**What you have to do:**
Find the line holding "learning: Instead of" in the entries below. Give it again exactly, along with every line after it up to and including the line holding "statistics Case-based reasoning".

**Data for this exercise:**
----

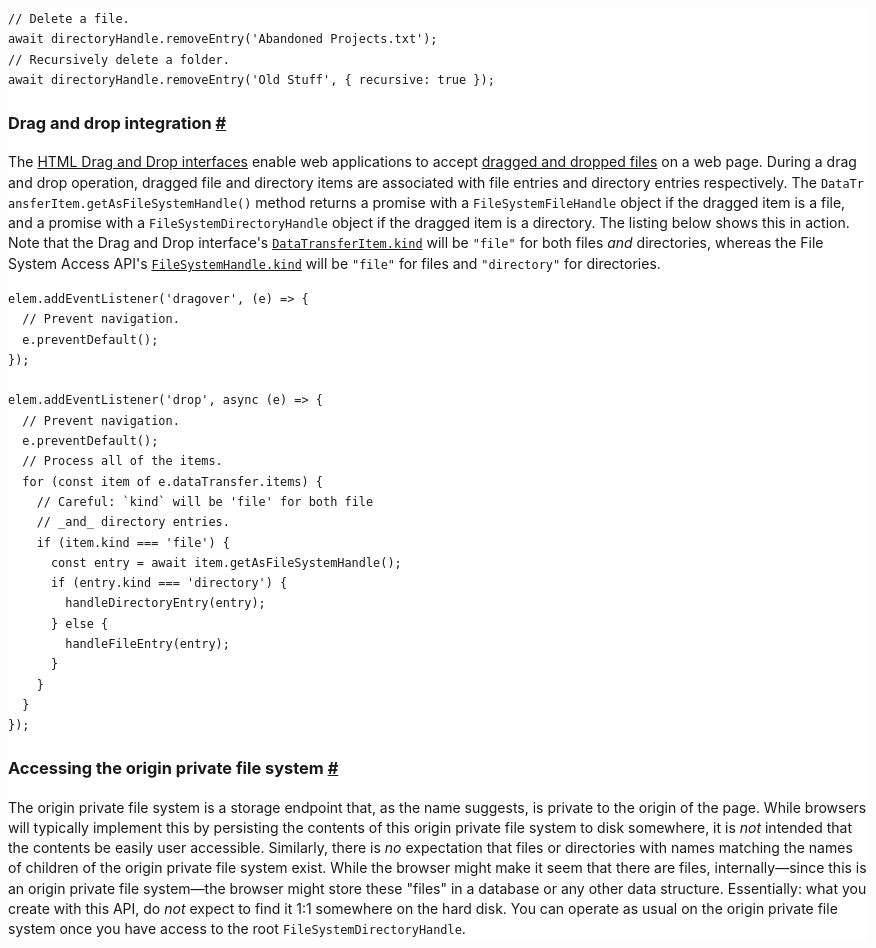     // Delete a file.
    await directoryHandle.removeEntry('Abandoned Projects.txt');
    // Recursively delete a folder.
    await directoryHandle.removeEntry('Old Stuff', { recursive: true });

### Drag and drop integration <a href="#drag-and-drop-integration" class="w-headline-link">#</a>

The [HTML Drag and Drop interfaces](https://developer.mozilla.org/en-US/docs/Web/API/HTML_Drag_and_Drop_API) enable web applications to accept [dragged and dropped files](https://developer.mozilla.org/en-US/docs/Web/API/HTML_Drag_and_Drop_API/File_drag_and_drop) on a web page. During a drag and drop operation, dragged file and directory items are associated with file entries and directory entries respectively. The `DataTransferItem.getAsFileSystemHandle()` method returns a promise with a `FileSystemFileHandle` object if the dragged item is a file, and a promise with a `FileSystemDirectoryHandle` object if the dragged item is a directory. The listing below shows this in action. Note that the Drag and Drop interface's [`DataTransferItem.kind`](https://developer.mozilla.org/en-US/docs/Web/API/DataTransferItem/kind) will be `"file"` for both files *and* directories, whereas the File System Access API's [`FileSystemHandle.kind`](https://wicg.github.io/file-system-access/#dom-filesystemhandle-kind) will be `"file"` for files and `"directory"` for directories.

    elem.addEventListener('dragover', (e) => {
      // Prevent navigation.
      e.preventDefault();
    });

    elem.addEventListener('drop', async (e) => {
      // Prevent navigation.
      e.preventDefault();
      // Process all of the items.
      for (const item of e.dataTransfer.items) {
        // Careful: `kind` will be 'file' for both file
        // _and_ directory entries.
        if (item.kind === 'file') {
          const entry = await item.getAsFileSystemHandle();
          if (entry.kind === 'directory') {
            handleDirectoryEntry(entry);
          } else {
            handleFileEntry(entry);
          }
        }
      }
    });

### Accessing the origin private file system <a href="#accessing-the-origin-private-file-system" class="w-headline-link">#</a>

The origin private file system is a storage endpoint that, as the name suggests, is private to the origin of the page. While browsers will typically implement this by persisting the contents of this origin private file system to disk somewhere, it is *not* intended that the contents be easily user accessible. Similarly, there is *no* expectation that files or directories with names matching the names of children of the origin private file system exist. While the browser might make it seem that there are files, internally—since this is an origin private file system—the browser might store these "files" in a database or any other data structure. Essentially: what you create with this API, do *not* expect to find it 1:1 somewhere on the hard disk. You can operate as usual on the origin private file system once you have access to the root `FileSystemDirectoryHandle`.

----

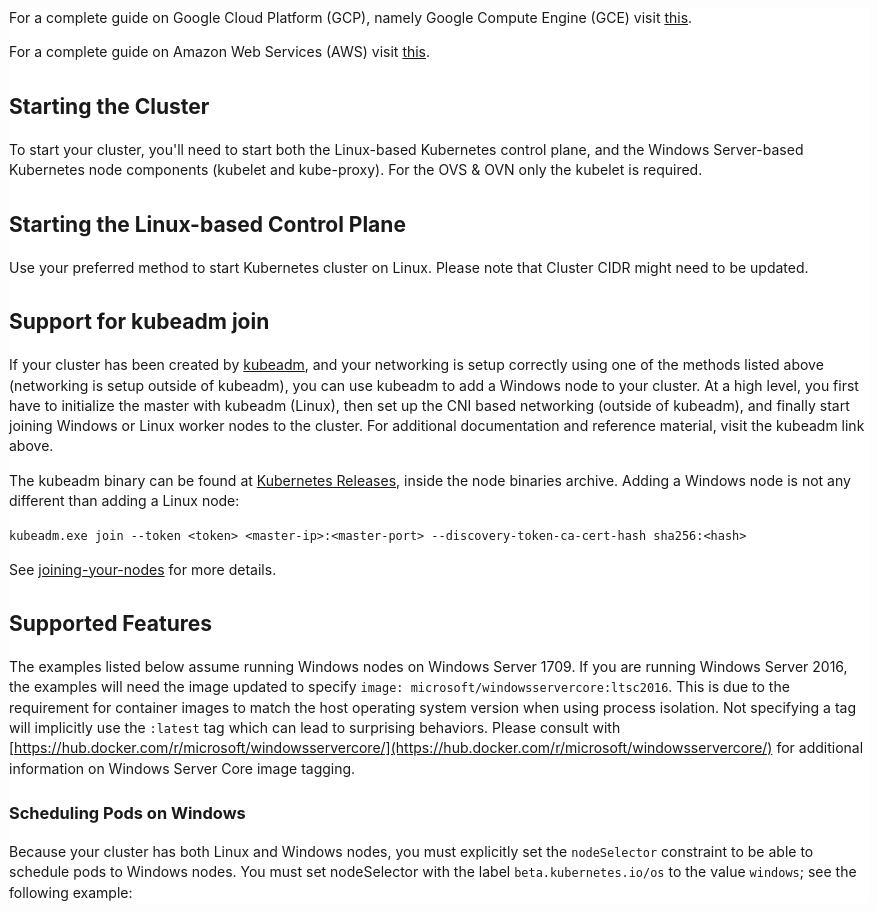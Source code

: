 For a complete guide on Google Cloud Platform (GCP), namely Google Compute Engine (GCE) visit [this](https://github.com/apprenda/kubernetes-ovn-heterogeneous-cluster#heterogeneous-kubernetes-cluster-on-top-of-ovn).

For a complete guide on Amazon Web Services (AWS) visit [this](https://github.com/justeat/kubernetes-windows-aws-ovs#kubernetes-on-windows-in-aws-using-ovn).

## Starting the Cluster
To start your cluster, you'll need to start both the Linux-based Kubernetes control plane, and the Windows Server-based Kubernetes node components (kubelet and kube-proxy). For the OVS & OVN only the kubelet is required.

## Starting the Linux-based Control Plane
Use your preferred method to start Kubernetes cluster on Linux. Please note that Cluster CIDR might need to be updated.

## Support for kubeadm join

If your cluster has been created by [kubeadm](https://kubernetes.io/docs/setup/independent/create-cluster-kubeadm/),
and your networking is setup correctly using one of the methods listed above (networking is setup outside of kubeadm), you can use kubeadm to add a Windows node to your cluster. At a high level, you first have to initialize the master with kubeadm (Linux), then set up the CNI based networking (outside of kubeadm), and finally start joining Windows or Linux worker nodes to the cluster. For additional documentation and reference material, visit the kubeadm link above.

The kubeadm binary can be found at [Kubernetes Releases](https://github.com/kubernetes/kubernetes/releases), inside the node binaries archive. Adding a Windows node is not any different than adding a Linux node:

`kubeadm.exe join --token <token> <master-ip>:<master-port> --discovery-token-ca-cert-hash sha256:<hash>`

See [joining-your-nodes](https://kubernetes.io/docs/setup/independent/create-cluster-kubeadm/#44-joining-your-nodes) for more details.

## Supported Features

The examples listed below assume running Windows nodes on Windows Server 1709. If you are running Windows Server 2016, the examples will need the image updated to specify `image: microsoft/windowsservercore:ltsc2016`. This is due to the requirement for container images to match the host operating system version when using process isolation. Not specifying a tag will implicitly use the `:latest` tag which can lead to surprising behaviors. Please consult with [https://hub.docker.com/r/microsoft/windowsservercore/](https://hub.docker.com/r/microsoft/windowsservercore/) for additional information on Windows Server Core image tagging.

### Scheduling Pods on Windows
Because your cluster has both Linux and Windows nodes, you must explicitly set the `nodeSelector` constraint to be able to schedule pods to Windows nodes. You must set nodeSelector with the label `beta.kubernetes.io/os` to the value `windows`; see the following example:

----

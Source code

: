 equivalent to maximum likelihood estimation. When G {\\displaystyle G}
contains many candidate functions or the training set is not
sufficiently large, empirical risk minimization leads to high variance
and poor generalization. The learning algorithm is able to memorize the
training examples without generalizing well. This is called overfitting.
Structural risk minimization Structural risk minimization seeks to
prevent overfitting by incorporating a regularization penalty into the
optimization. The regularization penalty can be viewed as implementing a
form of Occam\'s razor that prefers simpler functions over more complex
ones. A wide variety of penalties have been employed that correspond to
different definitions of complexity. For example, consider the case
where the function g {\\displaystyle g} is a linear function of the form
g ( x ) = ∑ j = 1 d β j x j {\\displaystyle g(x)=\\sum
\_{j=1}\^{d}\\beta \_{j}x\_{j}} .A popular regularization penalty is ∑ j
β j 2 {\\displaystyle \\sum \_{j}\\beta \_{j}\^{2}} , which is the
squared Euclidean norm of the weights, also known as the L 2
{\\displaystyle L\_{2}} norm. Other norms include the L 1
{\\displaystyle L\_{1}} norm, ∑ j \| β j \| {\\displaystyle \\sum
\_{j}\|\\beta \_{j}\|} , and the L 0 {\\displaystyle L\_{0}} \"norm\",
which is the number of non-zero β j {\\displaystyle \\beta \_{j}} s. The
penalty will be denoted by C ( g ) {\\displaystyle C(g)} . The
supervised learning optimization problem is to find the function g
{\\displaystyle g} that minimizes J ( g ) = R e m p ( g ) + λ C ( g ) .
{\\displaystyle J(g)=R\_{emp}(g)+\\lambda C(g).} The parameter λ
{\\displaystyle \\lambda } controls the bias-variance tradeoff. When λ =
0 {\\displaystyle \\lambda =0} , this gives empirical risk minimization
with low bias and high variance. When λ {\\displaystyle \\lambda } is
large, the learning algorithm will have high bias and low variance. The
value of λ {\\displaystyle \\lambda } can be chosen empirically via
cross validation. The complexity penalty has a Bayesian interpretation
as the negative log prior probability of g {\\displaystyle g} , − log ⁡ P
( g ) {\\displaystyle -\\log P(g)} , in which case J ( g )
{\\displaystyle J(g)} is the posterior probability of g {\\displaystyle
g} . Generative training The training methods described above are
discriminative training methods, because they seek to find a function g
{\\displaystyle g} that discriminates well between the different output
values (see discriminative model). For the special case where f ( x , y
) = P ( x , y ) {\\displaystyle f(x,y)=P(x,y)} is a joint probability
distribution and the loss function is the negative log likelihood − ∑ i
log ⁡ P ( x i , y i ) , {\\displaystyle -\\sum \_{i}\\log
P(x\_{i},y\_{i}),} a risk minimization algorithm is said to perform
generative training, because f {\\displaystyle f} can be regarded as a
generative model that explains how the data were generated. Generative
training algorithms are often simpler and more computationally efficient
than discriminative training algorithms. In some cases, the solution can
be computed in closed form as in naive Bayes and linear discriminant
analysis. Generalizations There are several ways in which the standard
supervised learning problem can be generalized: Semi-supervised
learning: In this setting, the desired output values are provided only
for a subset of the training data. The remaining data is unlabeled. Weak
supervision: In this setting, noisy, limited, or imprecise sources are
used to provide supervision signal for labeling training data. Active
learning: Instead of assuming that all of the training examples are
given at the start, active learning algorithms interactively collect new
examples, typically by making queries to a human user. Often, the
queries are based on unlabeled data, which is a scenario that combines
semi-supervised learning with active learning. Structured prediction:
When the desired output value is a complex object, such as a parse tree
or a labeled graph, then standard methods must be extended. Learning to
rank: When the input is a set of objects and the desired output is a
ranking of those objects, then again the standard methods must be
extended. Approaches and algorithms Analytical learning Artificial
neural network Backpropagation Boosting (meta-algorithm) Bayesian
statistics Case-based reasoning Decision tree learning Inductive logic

----

**Answer for this exercise:**
learning: Instead of assuming that all of the training examples are
given at the start, active learning algorithms interactively collect new
examples, typically by making queries to a human user. Often, the
queries are based on unlabeled data, which is a scenario that combines
semi-supervised learning with active learning. Structured prediction:
When the desired output value is a complex object, such as a parse tree
or a labeled graph, then standard methods must be extended. Learning to
rank: When the input is a set of objects and the desired output is a
ranking of those objects, then again the standard methods must be
extended. Approaches and algorithms Analytical learning Artificial
neural network Backpropagation Boosting (meta-algorithm) Bayesian
statistics Case-based reasoning Decision tree learning Inductive logic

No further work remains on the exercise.